WHAT TO WORK ON: Gather every line of the entries that includes the word "analysis".

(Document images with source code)
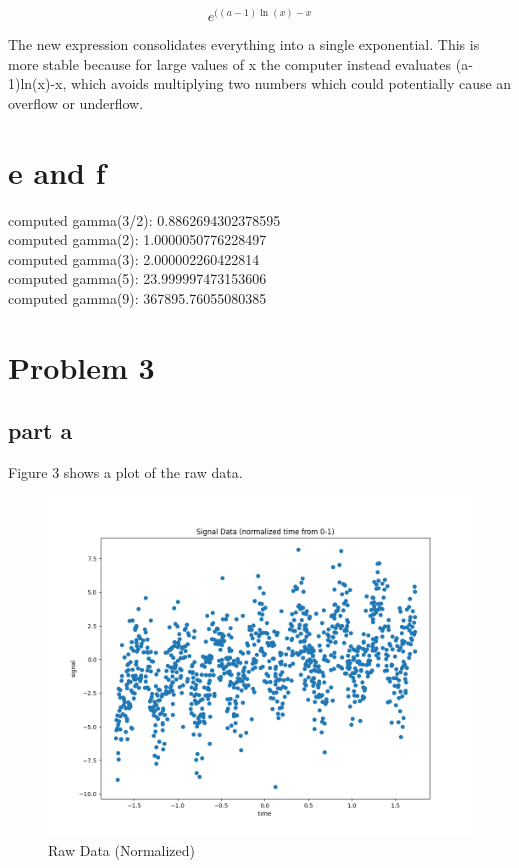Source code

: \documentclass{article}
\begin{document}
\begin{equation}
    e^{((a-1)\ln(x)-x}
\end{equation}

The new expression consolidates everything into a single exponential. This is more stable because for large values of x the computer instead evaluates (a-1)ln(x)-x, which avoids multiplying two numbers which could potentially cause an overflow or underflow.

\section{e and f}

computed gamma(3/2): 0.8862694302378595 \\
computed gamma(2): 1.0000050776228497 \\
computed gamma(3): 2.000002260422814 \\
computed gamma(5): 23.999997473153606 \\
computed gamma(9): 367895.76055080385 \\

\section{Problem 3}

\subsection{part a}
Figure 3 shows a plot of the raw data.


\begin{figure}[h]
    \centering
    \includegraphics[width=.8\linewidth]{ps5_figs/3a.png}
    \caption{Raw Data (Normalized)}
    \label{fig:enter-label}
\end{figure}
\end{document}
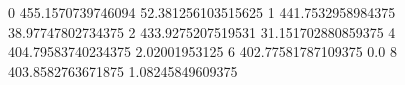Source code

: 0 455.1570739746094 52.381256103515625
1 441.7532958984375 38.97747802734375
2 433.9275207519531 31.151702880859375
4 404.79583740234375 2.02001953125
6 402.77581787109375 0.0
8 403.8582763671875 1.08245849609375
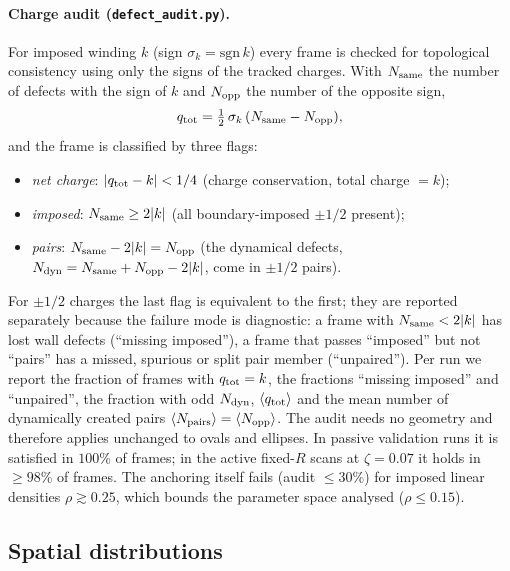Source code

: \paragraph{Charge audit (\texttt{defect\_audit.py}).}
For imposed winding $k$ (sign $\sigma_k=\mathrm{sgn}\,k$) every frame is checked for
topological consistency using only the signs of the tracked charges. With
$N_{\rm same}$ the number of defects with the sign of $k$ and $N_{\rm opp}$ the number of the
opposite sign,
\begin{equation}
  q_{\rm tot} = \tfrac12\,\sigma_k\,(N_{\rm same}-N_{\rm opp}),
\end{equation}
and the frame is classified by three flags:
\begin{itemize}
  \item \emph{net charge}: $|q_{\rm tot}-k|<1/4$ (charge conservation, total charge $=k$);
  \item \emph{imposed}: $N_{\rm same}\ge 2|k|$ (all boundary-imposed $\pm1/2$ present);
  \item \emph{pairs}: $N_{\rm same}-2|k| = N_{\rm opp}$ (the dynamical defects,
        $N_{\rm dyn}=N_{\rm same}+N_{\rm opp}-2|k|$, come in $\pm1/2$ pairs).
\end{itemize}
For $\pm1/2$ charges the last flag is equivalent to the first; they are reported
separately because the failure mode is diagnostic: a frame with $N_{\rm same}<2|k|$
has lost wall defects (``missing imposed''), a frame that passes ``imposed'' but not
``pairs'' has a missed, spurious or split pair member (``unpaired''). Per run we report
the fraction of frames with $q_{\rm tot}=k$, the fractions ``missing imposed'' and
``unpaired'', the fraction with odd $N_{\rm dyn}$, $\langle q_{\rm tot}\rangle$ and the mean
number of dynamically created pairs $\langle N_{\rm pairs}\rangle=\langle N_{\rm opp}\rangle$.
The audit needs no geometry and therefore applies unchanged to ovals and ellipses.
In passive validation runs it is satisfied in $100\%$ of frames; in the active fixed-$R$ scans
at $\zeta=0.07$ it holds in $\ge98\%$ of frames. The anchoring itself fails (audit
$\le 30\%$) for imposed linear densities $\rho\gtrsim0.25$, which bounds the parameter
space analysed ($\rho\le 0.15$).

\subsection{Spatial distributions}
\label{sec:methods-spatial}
--
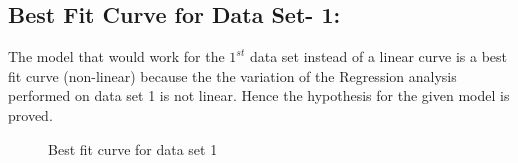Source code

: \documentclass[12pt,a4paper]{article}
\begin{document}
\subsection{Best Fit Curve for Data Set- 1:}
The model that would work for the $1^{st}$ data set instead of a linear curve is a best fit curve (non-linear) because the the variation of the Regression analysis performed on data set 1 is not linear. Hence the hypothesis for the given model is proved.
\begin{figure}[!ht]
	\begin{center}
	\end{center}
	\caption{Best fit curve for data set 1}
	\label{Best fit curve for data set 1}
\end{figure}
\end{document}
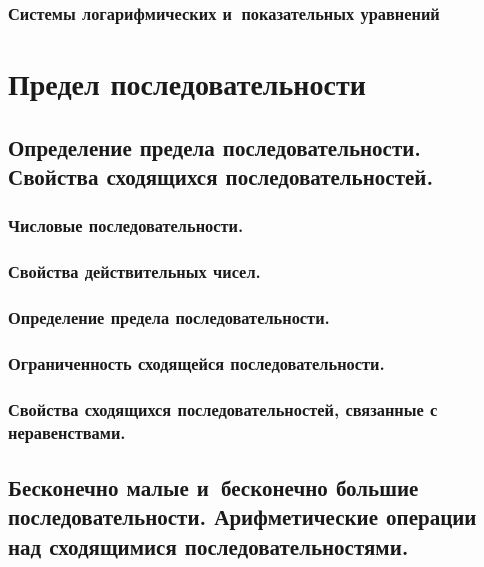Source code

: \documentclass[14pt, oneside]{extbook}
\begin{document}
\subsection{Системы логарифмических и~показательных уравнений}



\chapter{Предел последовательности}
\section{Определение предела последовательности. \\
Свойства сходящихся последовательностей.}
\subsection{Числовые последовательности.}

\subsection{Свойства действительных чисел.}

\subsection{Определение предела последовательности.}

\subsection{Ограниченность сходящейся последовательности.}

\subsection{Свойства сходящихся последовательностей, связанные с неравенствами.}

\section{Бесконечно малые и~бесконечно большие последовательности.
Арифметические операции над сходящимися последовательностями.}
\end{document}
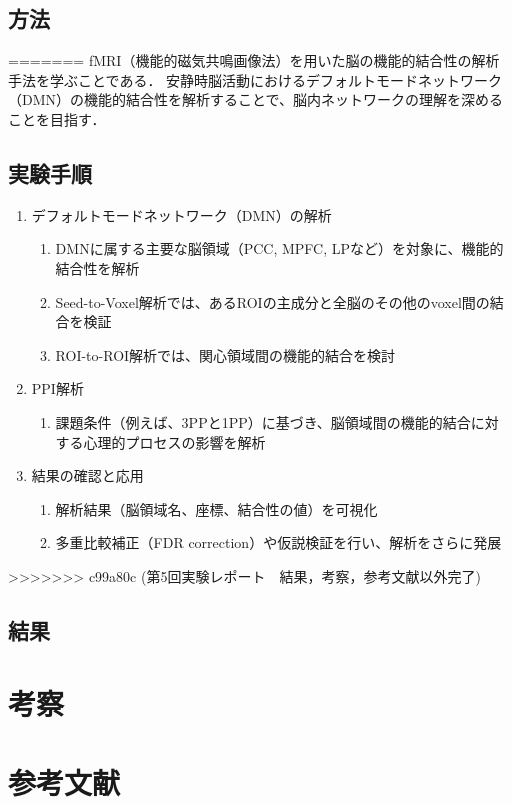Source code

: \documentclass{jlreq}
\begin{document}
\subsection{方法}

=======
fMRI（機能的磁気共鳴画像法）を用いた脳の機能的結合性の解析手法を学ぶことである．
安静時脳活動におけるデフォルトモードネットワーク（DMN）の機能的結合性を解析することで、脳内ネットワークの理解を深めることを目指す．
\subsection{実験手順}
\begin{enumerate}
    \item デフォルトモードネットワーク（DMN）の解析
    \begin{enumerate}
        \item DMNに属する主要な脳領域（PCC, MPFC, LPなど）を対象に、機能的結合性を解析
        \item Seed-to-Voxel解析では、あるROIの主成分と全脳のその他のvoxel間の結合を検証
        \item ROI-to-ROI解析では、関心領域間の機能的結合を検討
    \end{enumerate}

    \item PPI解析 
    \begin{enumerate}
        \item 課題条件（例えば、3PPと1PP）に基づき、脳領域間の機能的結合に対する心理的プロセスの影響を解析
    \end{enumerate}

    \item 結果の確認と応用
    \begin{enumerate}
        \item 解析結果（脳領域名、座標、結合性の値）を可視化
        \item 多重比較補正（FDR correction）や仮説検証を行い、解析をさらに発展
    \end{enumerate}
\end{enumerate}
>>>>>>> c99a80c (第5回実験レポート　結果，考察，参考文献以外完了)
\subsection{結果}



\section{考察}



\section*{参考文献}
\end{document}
==
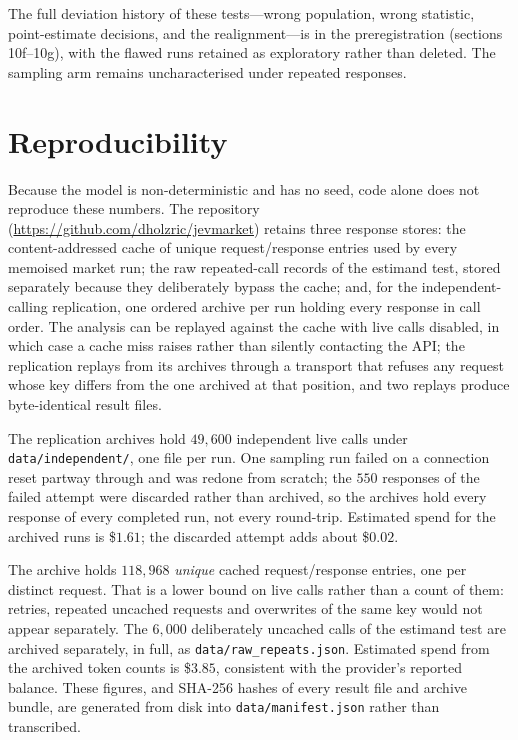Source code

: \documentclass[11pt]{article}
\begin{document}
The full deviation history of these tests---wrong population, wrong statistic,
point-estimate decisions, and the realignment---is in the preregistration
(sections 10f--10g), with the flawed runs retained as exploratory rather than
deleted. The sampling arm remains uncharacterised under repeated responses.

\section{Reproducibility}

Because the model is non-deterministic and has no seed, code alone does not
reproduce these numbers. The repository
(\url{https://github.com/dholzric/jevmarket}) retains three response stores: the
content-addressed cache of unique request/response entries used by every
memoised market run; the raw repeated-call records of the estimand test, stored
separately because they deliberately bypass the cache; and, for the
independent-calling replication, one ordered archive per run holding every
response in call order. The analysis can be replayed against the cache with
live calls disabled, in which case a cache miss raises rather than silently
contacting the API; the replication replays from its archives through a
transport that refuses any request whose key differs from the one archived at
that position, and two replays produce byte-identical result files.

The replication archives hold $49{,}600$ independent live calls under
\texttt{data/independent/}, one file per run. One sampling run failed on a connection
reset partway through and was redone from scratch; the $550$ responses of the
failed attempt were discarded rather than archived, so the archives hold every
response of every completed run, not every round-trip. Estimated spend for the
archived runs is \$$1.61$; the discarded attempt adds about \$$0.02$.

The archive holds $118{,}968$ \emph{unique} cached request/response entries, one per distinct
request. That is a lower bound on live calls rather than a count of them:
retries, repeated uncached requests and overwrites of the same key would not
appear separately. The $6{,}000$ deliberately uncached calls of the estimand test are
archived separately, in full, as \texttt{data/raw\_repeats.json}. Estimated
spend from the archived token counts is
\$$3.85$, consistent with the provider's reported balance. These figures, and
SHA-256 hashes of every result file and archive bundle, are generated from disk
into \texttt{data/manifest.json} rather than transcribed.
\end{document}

EXERCISE ANSWER:
The model that would work for the $1^{st}$ data set instead of a linear curve is a best fit curve (non-linear) because the the variation of the Regression analysis performed on data set 1 is not linear. Hence the hypothesis for the given model is proved.
response in call order. The analysis can be replayed against the cache with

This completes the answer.